▶ [Work request]: Restate, exactly as written, the entries below from the line that holds "<li>Providing transportation for" through the line that holds "校对 & 合成：[wxy](https://github.com/wxy)". Pictures are not part of the copy.

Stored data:
-- -- --

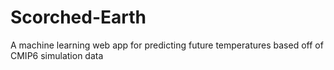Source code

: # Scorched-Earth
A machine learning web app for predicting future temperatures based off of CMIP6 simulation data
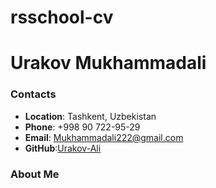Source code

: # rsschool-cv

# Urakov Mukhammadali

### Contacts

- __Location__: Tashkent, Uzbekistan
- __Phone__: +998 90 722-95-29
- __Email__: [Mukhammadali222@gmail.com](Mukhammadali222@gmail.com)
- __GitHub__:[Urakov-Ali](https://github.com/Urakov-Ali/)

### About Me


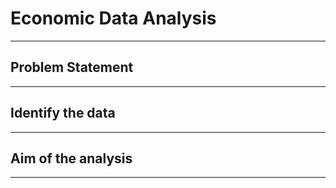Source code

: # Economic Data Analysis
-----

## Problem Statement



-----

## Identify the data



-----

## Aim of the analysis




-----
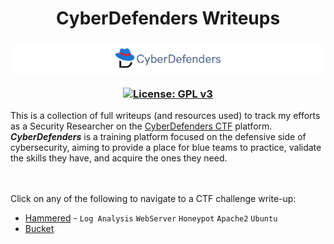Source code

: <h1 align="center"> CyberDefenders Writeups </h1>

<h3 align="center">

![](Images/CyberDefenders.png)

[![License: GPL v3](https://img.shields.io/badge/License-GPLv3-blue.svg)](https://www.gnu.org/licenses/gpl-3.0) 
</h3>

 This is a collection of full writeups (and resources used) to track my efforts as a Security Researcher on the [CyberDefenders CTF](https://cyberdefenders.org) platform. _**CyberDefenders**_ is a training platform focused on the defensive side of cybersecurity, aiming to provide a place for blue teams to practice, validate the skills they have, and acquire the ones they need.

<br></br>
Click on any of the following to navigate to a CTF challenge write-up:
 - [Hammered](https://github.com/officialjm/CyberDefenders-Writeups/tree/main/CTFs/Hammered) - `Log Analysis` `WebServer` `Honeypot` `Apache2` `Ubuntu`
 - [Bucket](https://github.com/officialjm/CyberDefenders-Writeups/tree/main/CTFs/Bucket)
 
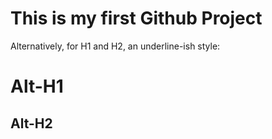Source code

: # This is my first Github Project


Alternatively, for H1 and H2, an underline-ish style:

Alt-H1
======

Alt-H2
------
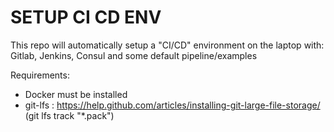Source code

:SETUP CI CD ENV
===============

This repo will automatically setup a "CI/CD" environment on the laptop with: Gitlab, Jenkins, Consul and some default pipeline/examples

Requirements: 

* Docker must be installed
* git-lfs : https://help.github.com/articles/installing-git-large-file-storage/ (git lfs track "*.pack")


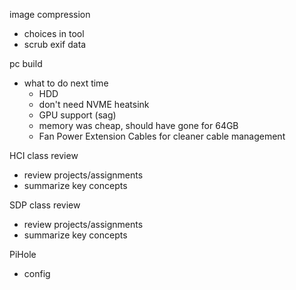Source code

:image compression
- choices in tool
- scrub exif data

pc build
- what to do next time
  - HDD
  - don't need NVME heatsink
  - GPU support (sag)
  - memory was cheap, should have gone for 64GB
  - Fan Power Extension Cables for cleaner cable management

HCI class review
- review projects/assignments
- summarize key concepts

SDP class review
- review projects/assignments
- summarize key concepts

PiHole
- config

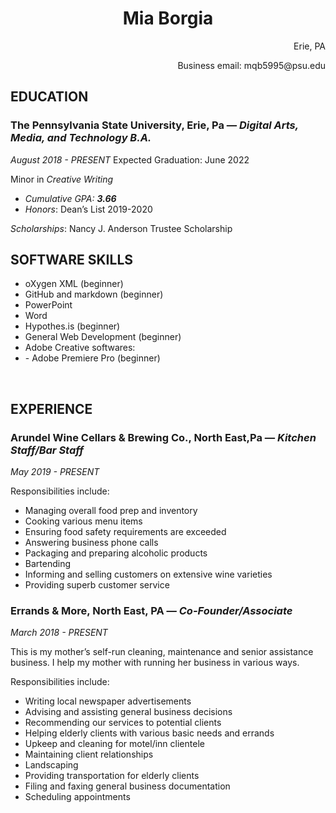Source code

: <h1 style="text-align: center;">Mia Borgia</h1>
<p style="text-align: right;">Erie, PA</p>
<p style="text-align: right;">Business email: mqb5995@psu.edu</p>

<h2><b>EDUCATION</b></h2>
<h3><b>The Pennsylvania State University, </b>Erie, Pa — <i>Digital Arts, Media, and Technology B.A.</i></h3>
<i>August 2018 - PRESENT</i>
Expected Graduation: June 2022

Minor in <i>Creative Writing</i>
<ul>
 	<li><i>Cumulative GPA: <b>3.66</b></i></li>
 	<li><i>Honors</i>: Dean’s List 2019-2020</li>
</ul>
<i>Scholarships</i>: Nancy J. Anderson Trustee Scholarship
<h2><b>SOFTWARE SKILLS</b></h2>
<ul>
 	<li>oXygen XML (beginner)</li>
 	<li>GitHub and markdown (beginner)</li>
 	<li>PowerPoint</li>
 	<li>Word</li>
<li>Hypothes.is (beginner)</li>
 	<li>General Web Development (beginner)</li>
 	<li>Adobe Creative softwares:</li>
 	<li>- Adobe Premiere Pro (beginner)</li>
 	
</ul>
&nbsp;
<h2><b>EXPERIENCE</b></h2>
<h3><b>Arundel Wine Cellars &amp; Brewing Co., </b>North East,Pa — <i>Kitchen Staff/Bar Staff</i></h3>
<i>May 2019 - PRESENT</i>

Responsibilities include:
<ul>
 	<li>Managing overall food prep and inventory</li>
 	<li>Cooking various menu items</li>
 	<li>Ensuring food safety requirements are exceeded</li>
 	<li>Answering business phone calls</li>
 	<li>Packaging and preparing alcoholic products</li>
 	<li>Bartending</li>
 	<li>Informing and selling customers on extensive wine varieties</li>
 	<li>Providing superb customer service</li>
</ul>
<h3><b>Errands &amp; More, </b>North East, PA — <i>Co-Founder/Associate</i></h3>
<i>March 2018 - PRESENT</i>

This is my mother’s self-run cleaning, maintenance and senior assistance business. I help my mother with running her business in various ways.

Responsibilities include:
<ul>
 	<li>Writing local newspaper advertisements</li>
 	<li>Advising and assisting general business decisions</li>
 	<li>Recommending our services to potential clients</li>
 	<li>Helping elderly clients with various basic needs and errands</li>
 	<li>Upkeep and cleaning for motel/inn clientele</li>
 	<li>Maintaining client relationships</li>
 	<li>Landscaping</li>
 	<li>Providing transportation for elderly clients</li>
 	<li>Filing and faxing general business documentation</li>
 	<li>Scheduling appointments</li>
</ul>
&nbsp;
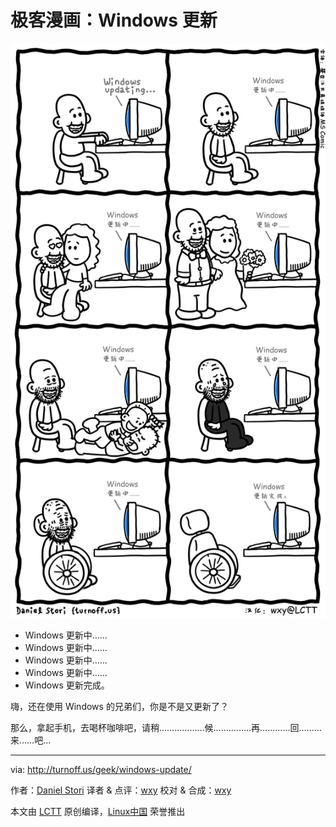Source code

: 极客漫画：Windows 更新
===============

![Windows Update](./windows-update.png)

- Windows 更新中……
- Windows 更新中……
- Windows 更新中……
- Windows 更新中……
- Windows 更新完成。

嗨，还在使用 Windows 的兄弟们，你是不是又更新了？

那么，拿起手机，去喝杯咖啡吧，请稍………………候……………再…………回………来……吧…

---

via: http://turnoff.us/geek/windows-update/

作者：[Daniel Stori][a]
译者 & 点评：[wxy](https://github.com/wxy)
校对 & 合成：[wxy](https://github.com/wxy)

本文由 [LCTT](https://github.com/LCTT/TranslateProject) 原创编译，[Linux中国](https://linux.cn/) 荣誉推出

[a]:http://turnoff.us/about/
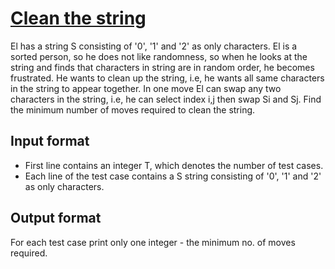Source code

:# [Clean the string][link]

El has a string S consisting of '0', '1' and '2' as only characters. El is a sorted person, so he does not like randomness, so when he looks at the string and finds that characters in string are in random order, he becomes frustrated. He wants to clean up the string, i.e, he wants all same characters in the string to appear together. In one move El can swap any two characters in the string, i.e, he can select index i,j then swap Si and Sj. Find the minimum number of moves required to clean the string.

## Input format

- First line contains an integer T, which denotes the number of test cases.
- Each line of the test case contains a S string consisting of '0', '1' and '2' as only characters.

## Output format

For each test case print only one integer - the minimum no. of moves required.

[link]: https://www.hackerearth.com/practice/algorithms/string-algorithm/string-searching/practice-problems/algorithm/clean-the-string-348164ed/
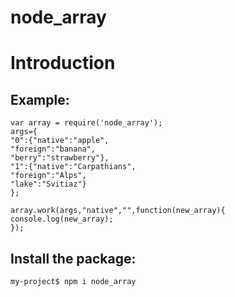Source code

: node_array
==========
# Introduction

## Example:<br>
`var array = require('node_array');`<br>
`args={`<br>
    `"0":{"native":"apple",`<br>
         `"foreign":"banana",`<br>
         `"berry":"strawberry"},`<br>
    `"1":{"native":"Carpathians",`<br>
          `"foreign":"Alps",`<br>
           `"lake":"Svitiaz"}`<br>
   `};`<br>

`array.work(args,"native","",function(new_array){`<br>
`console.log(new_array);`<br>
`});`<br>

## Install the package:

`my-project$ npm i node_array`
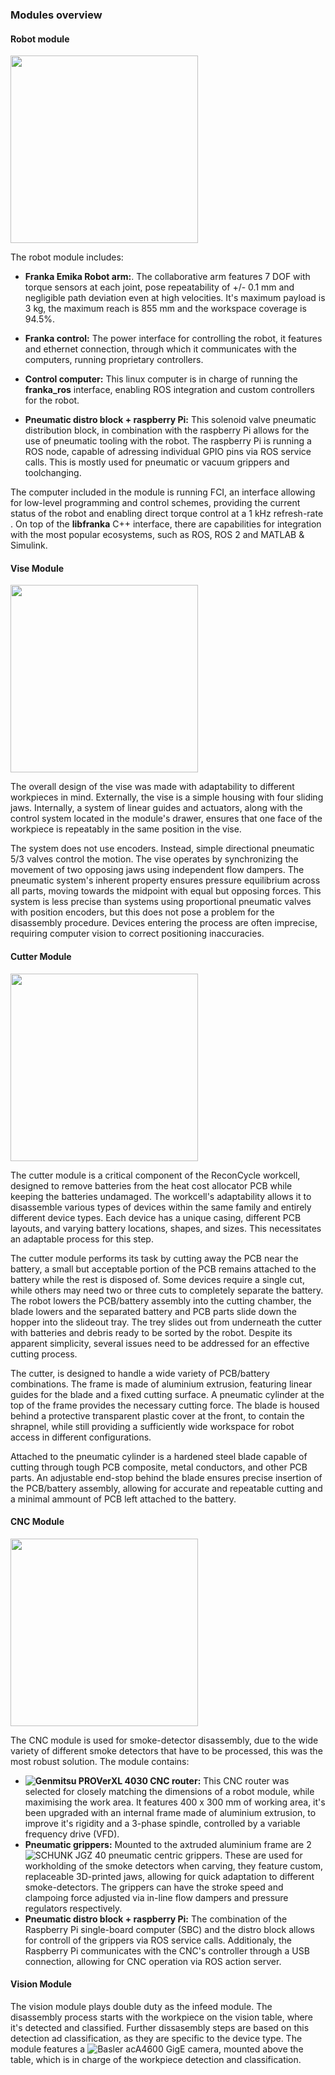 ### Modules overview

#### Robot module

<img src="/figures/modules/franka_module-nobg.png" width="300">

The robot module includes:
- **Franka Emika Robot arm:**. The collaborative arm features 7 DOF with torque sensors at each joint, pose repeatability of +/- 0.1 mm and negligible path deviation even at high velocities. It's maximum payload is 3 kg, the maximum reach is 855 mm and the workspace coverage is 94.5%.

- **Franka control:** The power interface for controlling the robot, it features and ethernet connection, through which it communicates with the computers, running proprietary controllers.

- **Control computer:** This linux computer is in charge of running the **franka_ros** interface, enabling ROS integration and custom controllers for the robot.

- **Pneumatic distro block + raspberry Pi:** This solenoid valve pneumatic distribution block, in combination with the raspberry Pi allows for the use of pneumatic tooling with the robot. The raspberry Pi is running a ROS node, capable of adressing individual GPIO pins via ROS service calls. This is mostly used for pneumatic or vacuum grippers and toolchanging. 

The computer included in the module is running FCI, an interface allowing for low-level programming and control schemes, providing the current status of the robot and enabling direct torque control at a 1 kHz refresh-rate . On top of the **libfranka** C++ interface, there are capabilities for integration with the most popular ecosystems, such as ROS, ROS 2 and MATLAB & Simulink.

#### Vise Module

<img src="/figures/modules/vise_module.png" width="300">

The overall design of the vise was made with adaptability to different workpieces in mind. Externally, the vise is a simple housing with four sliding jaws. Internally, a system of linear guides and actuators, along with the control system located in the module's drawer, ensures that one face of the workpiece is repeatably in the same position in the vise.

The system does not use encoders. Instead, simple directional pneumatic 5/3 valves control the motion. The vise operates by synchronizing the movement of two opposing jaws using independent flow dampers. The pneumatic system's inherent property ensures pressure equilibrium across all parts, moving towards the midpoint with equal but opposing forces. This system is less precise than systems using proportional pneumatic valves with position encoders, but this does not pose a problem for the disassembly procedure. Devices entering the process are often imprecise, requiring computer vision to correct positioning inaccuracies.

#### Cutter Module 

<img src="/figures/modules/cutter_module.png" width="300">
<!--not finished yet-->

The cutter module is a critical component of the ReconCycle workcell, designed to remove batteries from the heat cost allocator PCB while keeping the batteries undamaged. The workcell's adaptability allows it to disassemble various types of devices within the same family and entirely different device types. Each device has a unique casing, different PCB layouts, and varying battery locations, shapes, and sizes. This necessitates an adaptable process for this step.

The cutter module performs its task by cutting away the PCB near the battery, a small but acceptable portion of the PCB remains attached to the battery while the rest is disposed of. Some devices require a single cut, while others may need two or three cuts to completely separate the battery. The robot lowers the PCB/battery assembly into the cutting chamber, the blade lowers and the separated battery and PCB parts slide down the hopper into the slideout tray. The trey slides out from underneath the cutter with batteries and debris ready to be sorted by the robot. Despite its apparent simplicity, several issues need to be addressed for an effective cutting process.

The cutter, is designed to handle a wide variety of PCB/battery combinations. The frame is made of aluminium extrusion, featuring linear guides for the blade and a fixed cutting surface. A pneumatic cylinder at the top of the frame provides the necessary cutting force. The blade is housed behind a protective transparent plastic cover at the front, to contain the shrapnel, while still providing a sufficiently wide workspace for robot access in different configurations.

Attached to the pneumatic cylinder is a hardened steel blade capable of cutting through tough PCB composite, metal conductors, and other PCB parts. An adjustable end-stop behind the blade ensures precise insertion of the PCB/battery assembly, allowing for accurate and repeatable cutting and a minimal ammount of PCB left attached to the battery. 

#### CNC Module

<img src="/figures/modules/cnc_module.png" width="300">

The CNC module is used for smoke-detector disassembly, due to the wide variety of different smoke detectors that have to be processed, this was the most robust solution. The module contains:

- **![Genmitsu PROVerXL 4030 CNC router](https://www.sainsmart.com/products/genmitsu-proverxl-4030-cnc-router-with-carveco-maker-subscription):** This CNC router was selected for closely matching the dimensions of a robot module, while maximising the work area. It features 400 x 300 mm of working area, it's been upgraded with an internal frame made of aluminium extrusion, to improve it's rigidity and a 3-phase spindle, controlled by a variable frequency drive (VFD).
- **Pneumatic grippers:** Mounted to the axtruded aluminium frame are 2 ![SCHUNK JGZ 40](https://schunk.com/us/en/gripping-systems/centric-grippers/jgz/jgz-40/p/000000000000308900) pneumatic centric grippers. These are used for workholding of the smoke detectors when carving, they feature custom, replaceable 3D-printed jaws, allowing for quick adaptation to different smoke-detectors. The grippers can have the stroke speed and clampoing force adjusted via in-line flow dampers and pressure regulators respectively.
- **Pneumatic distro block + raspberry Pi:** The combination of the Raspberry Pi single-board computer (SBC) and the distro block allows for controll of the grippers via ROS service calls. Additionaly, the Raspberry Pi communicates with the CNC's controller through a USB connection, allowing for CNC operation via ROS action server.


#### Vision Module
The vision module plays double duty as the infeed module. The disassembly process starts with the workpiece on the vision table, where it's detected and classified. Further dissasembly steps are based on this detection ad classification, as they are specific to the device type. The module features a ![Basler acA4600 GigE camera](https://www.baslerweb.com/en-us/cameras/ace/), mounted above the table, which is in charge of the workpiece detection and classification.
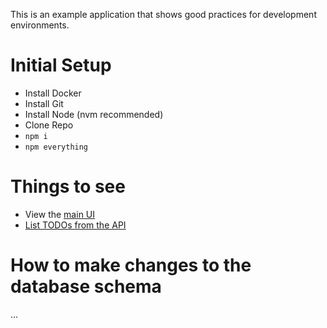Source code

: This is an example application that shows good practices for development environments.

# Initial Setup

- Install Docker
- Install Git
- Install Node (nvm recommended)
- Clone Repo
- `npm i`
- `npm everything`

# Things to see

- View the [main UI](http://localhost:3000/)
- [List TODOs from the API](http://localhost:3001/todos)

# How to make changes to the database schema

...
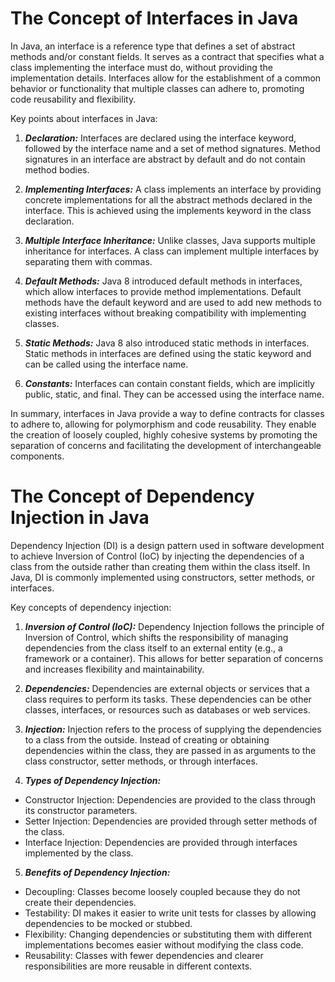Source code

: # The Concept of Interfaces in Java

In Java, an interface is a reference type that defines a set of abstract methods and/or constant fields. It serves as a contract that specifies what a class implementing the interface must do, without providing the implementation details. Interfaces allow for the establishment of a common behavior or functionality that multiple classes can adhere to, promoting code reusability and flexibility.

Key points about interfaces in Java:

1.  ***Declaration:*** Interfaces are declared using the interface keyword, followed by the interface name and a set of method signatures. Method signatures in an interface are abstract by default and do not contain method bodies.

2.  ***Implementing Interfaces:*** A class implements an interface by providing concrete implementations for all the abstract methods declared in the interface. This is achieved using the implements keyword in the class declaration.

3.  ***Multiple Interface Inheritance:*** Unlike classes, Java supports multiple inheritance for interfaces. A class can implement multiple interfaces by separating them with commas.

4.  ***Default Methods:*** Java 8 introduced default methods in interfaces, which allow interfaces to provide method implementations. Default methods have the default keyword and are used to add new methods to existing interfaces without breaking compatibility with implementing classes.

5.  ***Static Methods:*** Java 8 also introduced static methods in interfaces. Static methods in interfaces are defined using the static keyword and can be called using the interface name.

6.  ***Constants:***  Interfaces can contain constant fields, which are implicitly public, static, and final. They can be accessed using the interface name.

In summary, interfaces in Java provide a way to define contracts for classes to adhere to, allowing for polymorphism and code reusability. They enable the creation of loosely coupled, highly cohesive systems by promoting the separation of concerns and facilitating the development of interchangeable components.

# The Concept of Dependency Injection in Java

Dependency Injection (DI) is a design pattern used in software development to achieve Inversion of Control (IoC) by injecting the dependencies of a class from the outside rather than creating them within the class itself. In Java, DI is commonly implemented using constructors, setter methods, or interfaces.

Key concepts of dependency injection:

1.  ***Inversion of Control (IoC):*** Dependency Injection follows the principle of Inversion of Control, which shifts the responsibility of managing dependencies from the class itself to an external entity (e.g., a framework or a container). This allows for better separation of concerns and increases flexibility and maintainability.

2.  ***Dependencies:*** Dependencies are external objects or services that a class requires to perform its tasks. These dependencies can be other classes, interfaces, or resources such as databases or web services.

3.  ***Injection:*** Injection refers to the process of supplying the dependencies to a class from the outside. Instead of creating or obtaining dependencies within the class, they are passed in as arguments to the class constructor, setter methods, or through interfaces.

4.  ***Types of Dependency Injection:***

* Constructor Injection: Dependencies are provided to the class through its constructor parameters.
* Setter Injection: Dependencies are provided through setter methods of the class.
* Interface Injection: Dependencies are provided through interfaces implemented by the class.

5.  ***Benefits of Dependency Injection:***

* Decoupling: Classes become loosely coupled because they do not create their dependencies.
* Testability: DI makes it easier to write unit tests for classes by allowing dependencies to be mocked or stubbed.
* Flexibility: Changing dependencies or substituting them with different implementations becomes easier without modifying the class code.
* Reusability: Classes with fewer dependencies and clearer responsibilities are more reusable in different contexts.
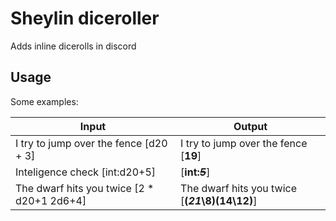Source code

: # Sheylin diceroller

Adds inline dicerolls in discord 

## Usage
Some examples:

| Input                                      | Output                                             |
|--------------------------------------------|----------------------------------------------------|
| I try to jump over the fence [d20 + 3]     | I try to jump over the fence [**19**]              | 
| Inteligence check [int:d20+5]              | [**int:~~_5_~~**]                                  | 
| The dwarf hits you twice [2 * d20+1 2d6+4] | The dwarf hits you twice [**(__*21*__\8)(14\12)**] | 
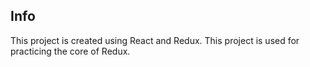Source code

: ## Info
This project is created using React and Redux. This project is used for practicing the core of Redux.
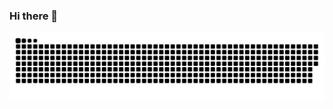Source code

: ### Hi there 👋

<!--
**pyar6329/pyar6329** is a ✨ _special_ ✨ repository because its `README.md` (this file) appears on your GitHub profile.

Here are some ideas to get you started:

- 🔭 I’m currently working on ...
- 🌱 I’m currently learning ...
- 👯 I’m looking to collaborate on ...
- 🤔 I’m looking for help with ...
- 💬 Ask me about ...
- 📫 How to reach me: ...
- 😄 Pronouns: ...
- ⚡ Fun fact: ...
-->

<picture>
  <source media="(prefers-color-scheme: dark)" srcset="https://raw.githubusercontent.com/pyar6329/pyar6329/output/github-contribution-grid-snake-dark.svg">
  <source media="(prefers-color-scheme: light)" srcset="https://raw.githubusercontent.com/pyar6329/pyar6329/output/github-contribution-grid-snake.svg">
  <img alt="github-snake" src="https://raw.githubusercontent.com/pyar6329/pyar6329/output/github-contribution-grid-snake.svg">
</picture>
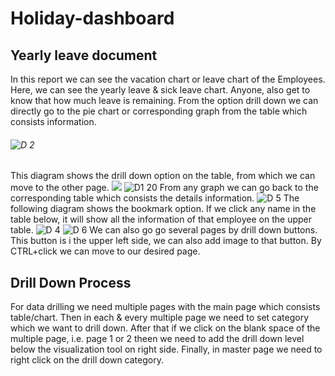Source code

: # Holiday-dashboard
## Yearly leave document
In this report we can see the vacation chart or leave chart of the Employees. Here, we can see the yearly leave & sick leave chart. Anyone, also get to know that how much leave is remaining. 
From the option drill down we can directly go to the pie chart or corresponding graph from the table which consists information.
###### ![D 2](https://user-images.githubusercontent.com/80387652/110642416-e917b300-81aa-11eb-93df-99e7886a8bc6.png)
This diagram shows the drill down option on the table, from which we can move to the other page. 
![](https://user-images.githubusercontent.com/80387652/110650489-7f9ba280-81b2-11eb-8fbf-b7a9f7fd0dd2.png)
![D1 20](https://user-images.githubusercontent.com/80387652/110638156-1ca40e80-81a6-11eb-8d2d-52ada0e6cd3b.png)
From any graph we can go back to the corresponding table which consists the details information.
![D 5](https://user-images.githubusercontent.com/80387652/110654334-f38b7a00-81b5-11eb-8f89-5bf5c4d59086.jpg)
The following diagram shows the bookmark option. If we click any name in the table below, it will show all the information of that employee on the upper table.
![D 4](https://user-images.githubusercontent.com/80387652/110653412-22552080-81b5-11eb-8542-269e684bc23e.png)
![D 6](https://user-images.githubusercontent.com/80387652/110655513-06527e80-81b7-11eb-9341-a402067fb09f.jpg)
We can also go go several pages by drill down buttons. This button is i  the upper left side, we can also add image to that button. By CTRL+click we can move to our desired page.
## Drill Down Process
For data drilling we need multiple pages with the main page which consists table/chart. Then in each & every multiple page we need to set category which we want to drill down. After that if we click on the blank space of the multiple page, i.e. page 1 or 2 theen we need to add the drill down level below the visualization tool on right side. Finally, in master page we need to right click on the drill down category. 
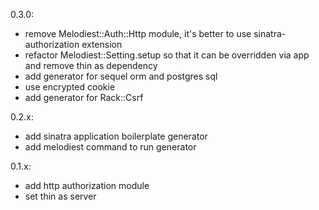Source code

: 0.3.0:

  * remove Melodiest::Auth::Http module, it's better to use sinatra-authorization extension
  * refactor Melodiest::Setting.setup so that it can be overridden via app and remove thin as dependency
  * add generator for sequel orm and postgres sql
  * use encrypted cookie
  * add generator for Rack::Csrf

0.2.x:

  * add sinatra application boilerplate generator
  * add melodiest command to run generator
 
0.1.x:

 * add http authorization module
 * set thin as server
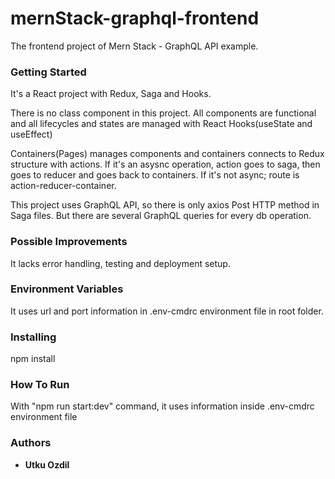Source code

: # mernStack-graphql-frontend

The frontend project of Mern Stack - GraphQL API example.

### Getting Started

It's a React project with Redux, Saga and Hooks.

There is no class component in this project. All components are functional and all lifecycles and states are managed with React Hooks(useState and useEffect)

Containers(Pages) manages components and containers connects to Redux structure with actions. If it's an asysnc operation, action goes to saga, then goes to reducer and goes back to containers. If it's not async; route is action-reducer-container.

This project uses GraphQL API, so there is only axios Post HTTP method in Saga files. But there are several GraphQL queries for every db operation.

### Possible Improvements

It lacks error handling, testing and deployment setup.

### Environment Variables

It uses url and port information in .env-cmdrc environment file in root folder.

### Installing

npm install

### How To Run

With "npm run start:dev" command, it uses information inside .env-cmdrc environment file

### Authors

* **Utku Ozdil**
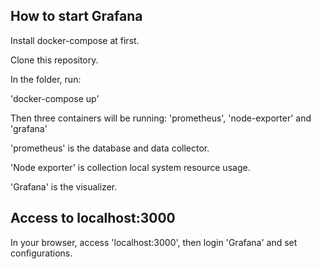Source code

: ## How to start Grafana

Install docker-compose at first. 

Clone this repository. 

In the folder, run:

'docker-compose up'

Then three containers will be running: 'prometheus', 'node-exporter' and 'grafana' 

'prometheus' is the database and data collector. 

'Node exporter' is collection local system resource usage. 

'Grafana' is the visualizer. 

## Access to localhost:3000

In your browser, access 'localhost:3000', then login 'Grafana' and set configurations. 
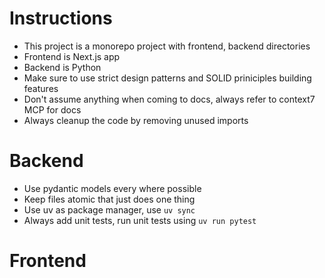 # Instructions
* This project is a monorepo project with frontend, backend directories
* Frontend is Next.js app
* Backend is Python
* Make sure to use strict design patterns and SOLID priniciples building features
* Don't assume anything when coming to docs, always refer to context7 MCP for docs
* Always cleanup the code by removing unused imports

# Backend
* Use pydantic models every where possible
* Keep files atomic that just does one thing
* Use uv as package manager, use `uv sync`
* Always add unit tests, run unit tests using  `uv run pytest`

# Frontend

-- -- --

▶ [Result]:
 	<li>Providing transportation for elderly clients</li>
 	<li>Filing and faxing general business documentation</li>
 	<li>Scheduling appointments</li>
</ul>
&nbsp;
Source code

: 极客漫画：Windows 更新
===============

![Windows Update](./windows-update.png)

- Windows 更新中……
- Windows 更新中……
- Windows 更新中……
- Windows 更新中……
- Windows 更新完成。

嗨，还在使用 Windows 的兄弟们，你是不是又更新了？

那么，拿起手机，去喝杯咖啡吧，请稍………………候……………再…………回………来……吧…

---

via: http://turnoff.us/geek/windows-update/

作者：[Daniel Stori][a]
译者 & 点评：[wxy](https://github.com/wxy)
校对 & 合成：[wxy](https://github.com/wxy)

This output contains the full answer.